WASHINGTON—Last year, the world’s second-biggest economy experienced its slowest domestic growth in nearly three decades. But while China’s economic troubles run deep, they aren’t driven by the trade war with the United States, an expert says.
The weakening in the Chinese economy has nothing to do with the U.S.–China dispute, according to Derek Scissors, a resident scholar at the American Enterprise Institute (AEI) and chief economist of the “China Beige Book.”
“It has to deal with the longstanding failure to engage in pro-productivity reform,” he said at a Heritage Foundation event on May 30.
Sources of growth—innovation, capital, labor, and land—were all in “bad shape,” and there was no movement toward change, he added.
According to Scissors, official data for economic expansion shows a pretty clear trend, where the growth of gross domestic product (GDP) fell to 6.6 percent in 2018 from 14.2 percent in 2007.
However, China’s economic troubles may be more severe than official data indicates. National wealth as an alternative indicator may be much more informative than GDP, he said.
According to a report by the Credit Suisse Research Institute, China’s total national wealth grew 26 percent from the end of 2013 to the middle of 2018. However, in the previous five years, which is the aftermath of the financial crisis, the growth was 132 percent.
In the past 4 1/2 years, in comparison, U.S. total wealth has increased faster than China’s, at 29 percent.
“So, China has a growth problem and it is understated by official GDP,” Scissors said.
According to Scissors, official disposable income in China is one-ninth of the U.S. level.
“It’s not anywhere close to being a rich country. It has become highly indebted only in the last nine [or] 10 years, and growth has slowed dramatically over that same period,” he said.
There is a concerning rise in debt levels, despite Beijing’s ongoing campaign to curb risks. According to the Institute of International Finance, China’s debt-to-GDP ratio is close to 300 percent.
In the past decade, the Chinese regime heavily relied on debt to boost investments and economic growth. Since 2016, Beijing has been trying to reduce its reliance on debt through its deleveraging efforts. However, the recent trade war is likely to put a dent in the process of reducing debt.
“I suppose the trade conflict could make China borrow even faster,” Scissors said. “That’s what’s happened so far this year.

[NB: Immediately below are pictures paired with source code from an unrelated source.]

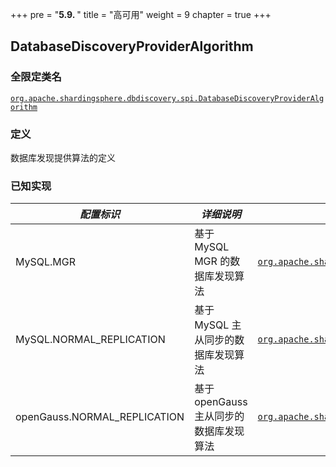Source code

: +++
pre = "<b>5.9. </b>"
title = "高可用"
weight = 9
chapter = true
+++

## DatabaseDiscoveryProviderAlgorithm

### 全限定类名

[`org.apache.shardingsphere.dbdiscovery.spi.DatabaseDiscoveryProviderAlgorithm`](https://github.com/apache/shardingsphere/blob/master/features/db-discovery/api/src/main/java/org/apache/shardingsphere/dbdiscovery/spi/DatabaseDiscoveryProviderAlgorithm.java)

### 定义

数据库发现提供算法的定义

### 已知实现

| *配置标识*                     | *详细说明*                                     | *全限定类名*                  |
| ---------------------------- | -----------------------------------------------| ---------------------------- |
| MySQL.MGR                    | 基于 MySQL MGR 的数据库发现算法                   | [`org.apache.shardingsphere.dbdiscovery.mysql.type.MGRMySQLDatabaseDiscoveryProviderAlgorithm`](https://github.com/apache/shardingsphere/blob/master/features/db-discovery/provider/mysql/src/main/java/org/apache/shardingsphere/dbdiscovery/mysql/type/MGRMySQLDatabaseDiscoveryProviderAlgorithm.java) |
| MySQL.NORMAL_REPLICATION     | 基于 MySQL 主从同步的数据库发现算法                | [`org.apache.shardingsphere.dbdiscovery.mysql.type.MySQLNormalReplicationDatabaseDiscoveryProviderAlgorithm`](https://github.com/apache/shardingsphere/blob/master/features/db-discovery/provider/mysql/src/main/java/org/apache/shardingsphere/dbdiscovery/mysql/type/MySQLNormalReplicationDatabaseDiscoveryProviderAlgorithm.java) |
| openGauss.NORMAL_REPLICATION | 基于 openGauss 主从同步的数据库发现算法            | [`org.apache.shardingsphere.dbdiscovery.opengauss.OpenGaussNormalReplicationDatabaseDiscoveryProviderAlgorithm`](https://github.com/apache/shardingsphere/blob/master/features/db-discovery/provider/opengauss/src/main/java/org/apache/shardingsphere/dbdiscovery/opengauss/OpenGaussNormalReplicationDatabaseDiscoveryProviderAlgorithm.java) |
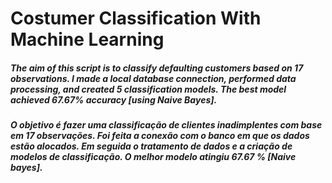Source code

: # Costumer Classification With Machine Learning

##### The aim of this script is to classify defaulting customers based on 17 observations. I made a local database connection, performed data processing, and created 5 classification models. The best model achieved 67.67% accuracy [using Naive Bayes].
##### O objetivo é fazer uma classificação de clientes inadimplentes com base em 17 observações. Foi feita a conexão com o banco em que os dados estão alocados. Em seguida o tratamento de dados e a criação de modelos de classificação. O melhor modelo atingiu 67.67 % [Naive bayes].
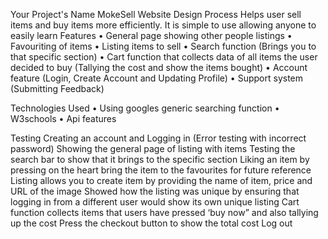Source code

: Your Project's Name
MokeSell Website
Design Process
Helps user sell items and buy items more efficiently. It is simple to use allowing anyone to easily learn
Features
•	General page showing other people listings 
•	Favouriting of items 
•	Listing items to sell
•	Search function (Brings you to that specific section)
•	Cart function that collects data of all items the user decided to buy (Tallying the cost and show the items bought)
•	Account feature (Login, Create Account and Updating Profile)
•	Support system (Submitting Feedback)

Technologies Used
•	Using googles generic searching function
•	W3schools
•	Api features

Testing
Creating an account and Logging in (Error testing with incorrect password)
Showing the general page of listing with items 
Testing the search bar to show that it brings to the specific section
Liking an item by pressing on the heart bring the item to the favourites for future reference
Listing allows you to create item by providing the name of item, price and URL of the image 
Showed how the listing was unique by ensuring that logging in from a different user would show its own unique listing 
Cart function collects items that users have pressed ‘buy now” and also tallying up the cost 
Press the checkout button to show the total cost 
Log out 


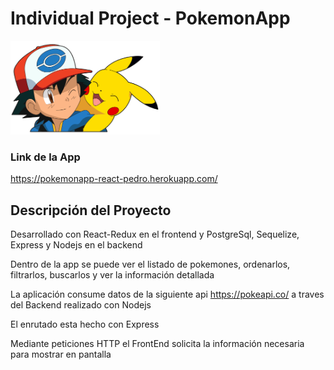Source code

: # Individual Project - PokemonApp

<p align="left">
  <img height="150" src="./pokemon.png" />
</p>

### Link de la App

<a href='https://pokemonapp-react-pedro.herokuapp.com/' >https://pokemonapp-react-pedro.herokuapp.com/</a>

## Descripción del Proyecto

<p>Desarrollado con React-Redux en el frontend y PostgreSql, Sequelize, Express y Nodejs en el backend</p>
<p>Dentro de la app se puede ver el listado de pokemones, ordenarlos, filtrarlos, buscarlos y ver la información detallada</p>

<p>La aplicación consume datos de la siguiente api <a href='https://pokeapi.co/' >https://pokeapi.co/</a> a traves del Backend realizado con Nodejs</p>
<p>El enrutado esta hecho con Express</p>
<p>Mediante peticiones HTTP el FrontEnd solicita la información necesaria para mostrar en pantalla</p>
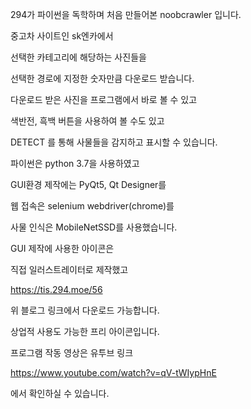 294가 파이썬을 독학하며 처음 만들어본 noobcrawler 입니다.

중고차 사이트인 sk엔카에서 

선택한 카테고리에 해당하는 사진들을 

선택한 경로에 지정한 숫자만큼 다운로드 받습니다.


다운로드 받은 사진을 프로그램에서 바로 볼 수 있고

색반전, 흑백 버튼을 사용하여 볼 수도 있고

DETECT 를 통해 사물들을 감지하고 표시할 수 있습니다.


파이썬은 python 3.7을 사용하였고

GUI환경 제작에는 PyQt5, Qt Designer를

웹 접속은 selenium webdriver(chrome)를

사물 인식은 MobileNetSSD를 사용했습니다.


GUI 제작에 사용한 아이콘은

직접 일러스트레이터로 제작했고

https://tis.294.moe/56

위 블로그 링크에서 다운로드 가능합니다.

상업적 사용도 가능한 프리 아이콘입니다.

프로그램 작동 영상은 유투브 링크

https://www.youtube.com/watch?v=qV-tWIypHnE

에서 확인하실 수 있습니다.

They were already borrowing themselves to death before this.”
In addition, China is vulnerable to foreign exchange pressure from the United States, he added.
China’s aging population also creates new challenges for the government. Working-age population between the ages of 20 and 64 began to shrink in 2017.
And China’s median age is forecast to increase to 47 by 2033 and 56 in 2050, according to Yi Fuxian, a senior researcher at the University of Wisconsin–Madison. In comparison, the median age in the United States will be 41 in 2033 and 44 in 2050.
Demographics are going to hurt the Chinese economy much more than the trade war, Scissors said.
Although bilateral trade between China and the United States is significant, neither economy relies on trade for domestic growth.
Last year, U.S. goods and services trade with China totaled $739 billion, making China the largest trading partner. Exports were $180 billion and imports were $559 billion. Yet total trade flow with China equaled only 3.6 percent of U.S. GDP.
The United States is also China’s largest trading partner; however, total U.S. trade of goods made up only 4.9 percent of China’s GDP in 2018.
The Trump administration’s increased crackdown on Chinese investment in the United States, as well as export controls, also exacerbate China’s economic woes.
The new U.S. legislation, which was signed into law in 2018, granted more power to the Committee on Foreign Investment in the United States (CFIUS) to monitor foreign investments in the United States. In addition, the Trump administration has also taken steps toward issuing more restrictions on exports of high-technology products to China.
According to Scissors, it’s too early to quantify the effects of these changes on the Chinese economy.
“We still don’t have the implementing regulations,” he said. “We need to see the regulations, which are coming out over the course of this year. And then we need a year of data to see the impact.”